**Work instruction:** Look for the word "margin" in the entries and copy each line where it appears.

(Entries taken from a collection)
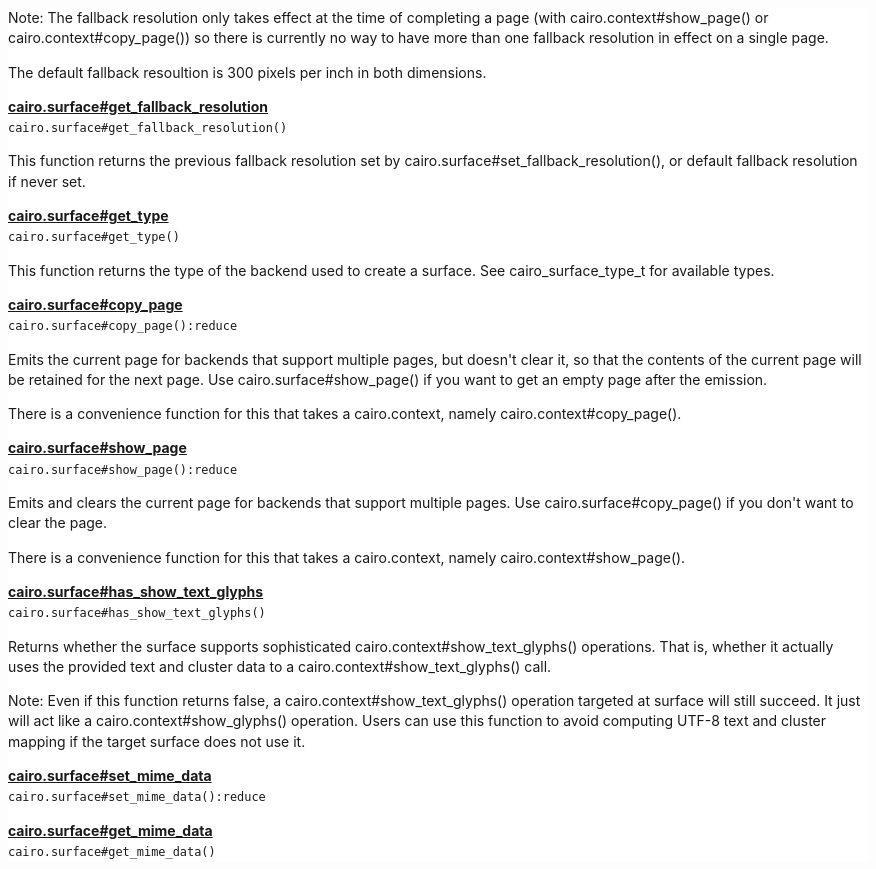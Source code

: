 </p>
<p>
Note: The fallback resolution only takes effect at the time of completing a page (with cairo.context#show_page() or cairo.context#copy_page()) so there is currently no way to have more than one fallback resolution in effect on a single page.
</p>
<p>
The default fallback resoultion is 300 pixels per inch in both dimensions.
</p>
<p>
<div><strong style="text-decoration:underline">cairo.surface#get_fallback_resolution</strong></div>
<div style="margin-bottom:1em"><code>cairo.surface#get_fallback_resolution()</code></div>
This function returns the previous fallback resolution set by cairo.surface#set_fallback_resolution(), or default fallback resolution if never set.
</p>
<p>
<div><strong style="text-decoration:underline">cairo.surface#get_type</strong></div>
<div style="margin-bottom:1em"><code>cairo.surface#get_type()</code></div>
This function returns the type of the backend used to create a surface. See cairo_surface_type_t for available types.
</p>
<p>
<div><strong style="text-decoration:underline">cairo.surface#copy_page</strong></div>
<div style="margin-bottom:1em"><code>cairo.surface#copy_page():reduce</code></div>
Emits the current page for backends that support multiple pages, but doesn't clear it, so that the contents of the current page will be retained for the next page. Use cairo.surface#show_page() if you want to get an empty page after the emission.
</p>
<p>
There is a convenience function for this that takes a cairo.context, namely cairo.context#copy_page().
</p>
<p>
<div><strong style="text-decoration:underline">cairo.surface#show_page</strong></div>
<div style="margin-bottom:1em"><code>cairo.surface#show_page():reduce</code></div>
Emits and clears the current page for backends that support multiple pages. Use cairo.surface#copy_page() if you don't want to clear the page.
</p>
<p>
There is a convenience function for this that takes a cairo.context, namely cairo.context#show_page().
</p>
<p>
<div><strong style="text-decoration:underline">cairo.surface#has_show_text_glyphs</strong></div>
<div style="margin-bottom:1em"><code>cairo.surface#has_show_text_glyphs()</code></div>
Returns whether the surface supports sophisticated cairo.context#show_text_glyphs() operations. That is, whether it actually uses the provided text and cluster data to a cairo.context#show_text_glyphs() call.
</p>
<p>
Note: Even if this function returns false, a cairo.context#show_text_glyphs() operation targeted at surface will still succeed. It just will act like a cairo.context#show_glyphs() operation. Users can use this function to avoid computing UTF-8 text and cluster mapping if the target surface does not use it.
</p>
<p>
<div><strong style="text-decoration:underline">cairo.surface#set_mime_data</strong></div>
<div style="margin-bottom:1em"><code>cairo.surface#set_mime_data():reduce</code></div>

</p>
<p>
<div><strong style="text-decoration:underline">cairo.surface#get_mime_data</strong></div>
<div style="margin-bottom:1em"><code>cairo.surface#get_mime_data()</code></div>
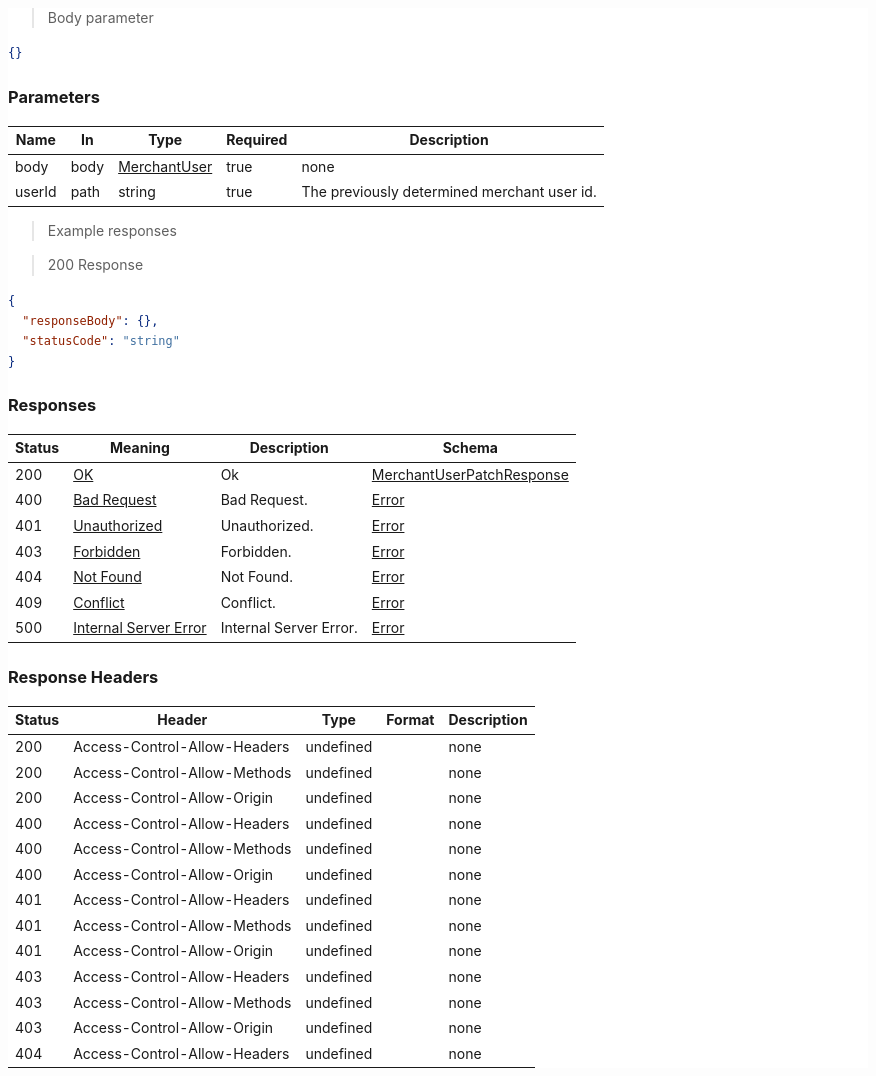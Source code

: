 > Body parameter

```json
{}
```

<h3 id="updates-merchant-user-information.-parameters">Parameters</h3>

|Name|In|Type|Required|Description|
|---|---|---|---|---|
|body|body|[MerchantUser](#schemamerchantuser)|true|none|
|userId|path|string|true|The previously determined merchant user id.|

> Example responses

> 200 Response

```json
{
  "responseBody": {},
  "statusCode": "string"
}
```

<h3 id="updates-merchant-user-information.-responses">Responses</h3>

|Status|Meaning|Description|Schema|
|---|---|---|---|
|200|[OK](https://tools.ietf.org/html/rfc7231#section-6.3.1)|Ok|[MerchantUserPatchResponse](#schemamerchantuserpatchresponse)|
|400|[Bad Request](https://tools.ietf.org/html/rfc7231#section-6.5.1)|Bad Request.|[Error](#schemaerror)|
|401|[Unauthorized](https://tools.ietf.org/html/rfc7235#section-3.1)|Unauthorized.|[Error](#schemaerror)|
|403|[Forbidden](https://tools.ietf.org/html/rfc7231#section-6.5.3)|Forbidden.|[Error](#schemaerror)|
|404|[Not Found](https://tools.ietf.org/html/rfc7231#section-6.5.4)|Not Found.|[Error](#schemaerror)|
|409|[Conflict](https://tools.ietf.org/html/rfc7231#section-6.5.8)|Conflict.|[Error](#schemaerror)|
|500|[Internal Server Error](https://tools.ietf.org/html/rfc7231#section-6.6.1)|Internal Server Error.|[Error](#schemaerror)|

### Response Headers

|Status|Header|Type|Format|Description|
|---|---|---|---|---|
|200|Access-Control-Allow-Headers|undefined||none|
|200|Access-Control-Allow-Methods|undefined||none|
|200|Access-Control-Allow-Origin|undefined||none|
|400|Access-Control-Allow-Headers|undefined||none|
|400|Access-Control-Allow-Methods|undefined||none|
|400|Access-Control-Allow-Origin|undefined||none|
|401|Access-Control-Allow-Headers|undefined||none|
|401|Access-Control-Allow-Methods|undefined||none|
|401|Access-Control-Allow-Origin|undefined||none|
|403|Access-Control-Allow-Headers|undefined||none|
|403|Access-Control-Allow-Methods|undefined||none|
|403|Access-Control-Allow-Origin|undefined||none|
|404|Access-Control-Allow-Headers|undefined||none|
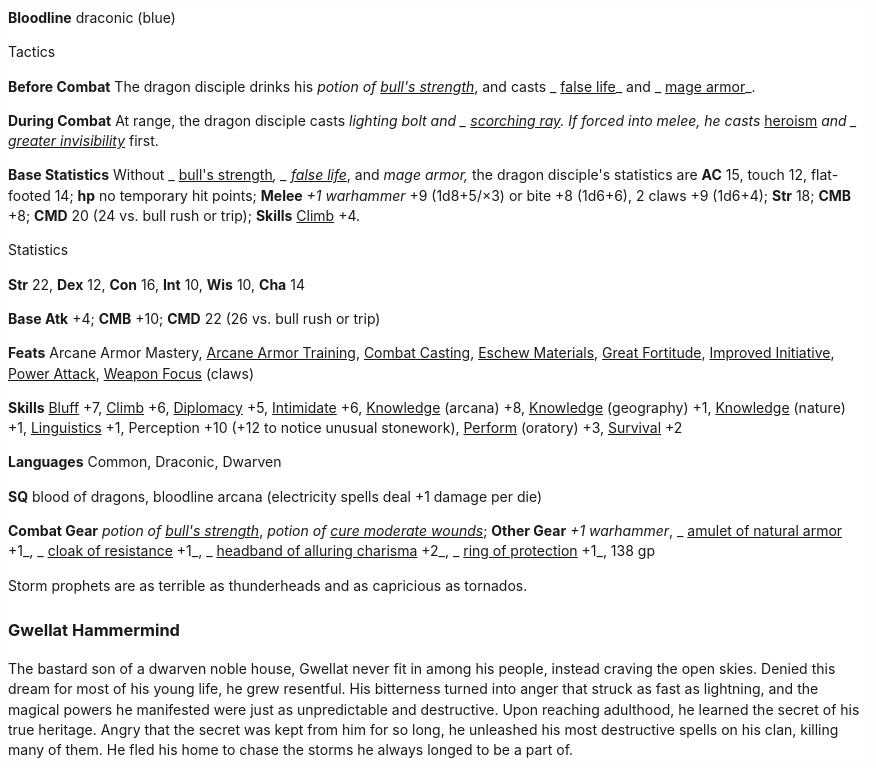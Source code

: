 **Bloodline** draconic (blue)

Tactics

**Before Combat** The dragon disciple drinks his _potion of [bull's strength](spells/bullSStrength.md#_bull-s-strength)_, and casts _ [false life](spells/falseLife.md#_false-life)_ and _ [mage armor](spells/mageArmor.md#_mage-armor)_.

**During Combat** At range, the dragon disciple casts _lighting bolt _and _ [scorching ray](spells/scorchingRay.md#_scorching-ray)_. If forced into melee, he casts_ [heroism](spells/heroism.md#_heroism) _and _ [greater invisibility](spells/invisibility.md#_invisibility-greater)_ first.

**Base Statistics** Without _ [bull's strength](spells/bullSStrength.md#_bull-s-strength)_, _ [false life](spells/falseLife.md#_false-life)_, and _mage armor,_ the dragon disciple's statistics are **AC** 15, touch 12, flat-footed 14; **hp** no temporary hit points; **Melee** _+1 warhammer_ +9 (1d8+5/×3) or bite +8 (1d6+6), 2 claws +9 (1d6+4); **Str** 18; **CMB** +8; **CMD** 20 (24 vs. bull rush or trip); **Skills** [Climb](skills/climb.md#_climb) +4.

Statistics

**Str** 22, **Dex** 12, **Con** 16, **Int** 10, **Wis** 10, **Cha** 14

**Base Atk** +4; **CMB** +10; **CMD** 22 (26 vs. bull rush or trip)

**Feats** Arcane Armor Mastery, [Arcane Armor Training](feats.md#_arcane-armor-training), [Combat Casting](feats.md#_combat-casting), [Eschew Materials](feats.md#_eschew-materials), [Great Fortitude](feats.md#_great-fortitude), [Improved Initiative](feats.md#_improved-initiative), [Power Attack](feats.md#_power-attack), [Weapon Focus](feats.md#_weapon-focus) (claws)

**Skills** [Bluff](skills/bluff.md#_bluff) +7, [Climb](skills/climb.md#_climb) +6, [Diplomacy](skills/diplomacy.md#_diplomacy) +5, [Intimidate](skills/intimidate.md#_intimidate) +6, [Knowledge](skills/knowledge.md#_knowledge) (arcana) +8, [Knowledge](skills/knowledge.md#_knowledge) (geography) +1, [Knowledge](skills/knowledge.md#_knowledge) (nature) +1, [Linguistics](skills/linguistics.md#_linguistics) +1, Perception +10 (+12 to notice unusual stonework), [Perform](skills/perform.md#_perform) (oratory) +3, [Survival](skills/survival.md#_survival) +2

**Languages** Common, Draconic, Dwarven

**SQ** blood of dragons, bloodline arcana (electricity spells deal +1 damage per die)

**Combat Gear** _potion of [bull's strength](spells/bullSStrength.md#_bull-s-strength)_, _potion of [cure moderate wounds](spells/cureModerateWounds.md#_cure-moderate-wounds)_; **Other Gear** _+1 warhammer_, _ [amulet of natural armor](magicItems/wondrousItems.md#_amulet-of-natural-armor) +1_, _ [cloak of resistance](magicItems/wondrousItems.md#_cloak-of-resistance) +1_, _ [headband of alluring charisma](magicItems/wondrousItems.md#_headband-of-alluring-charisma) +2_, _ [ring of protection](magicItems/rings.md#_ring-of-protection) +1_, 138 gp

Storm prophets are as terrible as thunderheads and as capricious as tornados.

### Gwellat Hammermind

The bastard son of a dwarven noble house, Gwellat never fit in among his people, instead craving the open skies. Denied this dream for most of his young life, he grew resentful. His bitterness turned into anger that struck as fast as lightning, and the magical powers he manifested were just as unpredictable and destructive. Upon reaching adulthood, he learned the secret of his true heritage. Angry that the secret was kept from him for so long, he unleashed his most destructive spells on his clan, killing many of them. He fled his home to chase the storms he always longed to be a part of.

**Task response:**
<div style="margin-bottom:1em"><code>cairo.surface#get_fallback_resolution()</code></div>
<div style="margin-bottom:1em"><code>cairo.surface#get_type()</code></div>
<div style="margin-bottom:1em"><code>cairo.surface#copy_page():reduce</code></div>
<div style="margin-bottom:1em"><code>cairo.surface#show_page():reduce</code></div>
<div style="margin-bottom:1em"><code>cairo.surface#has_show_text_glyphs()</code></div>
<div style="margin-bottom:1em"><code>cairo.surface#set_mime_data():reduce</code></div>
<div style="margin-bottom:1em"><code>cairo.surface#get_mime_data()</code></div>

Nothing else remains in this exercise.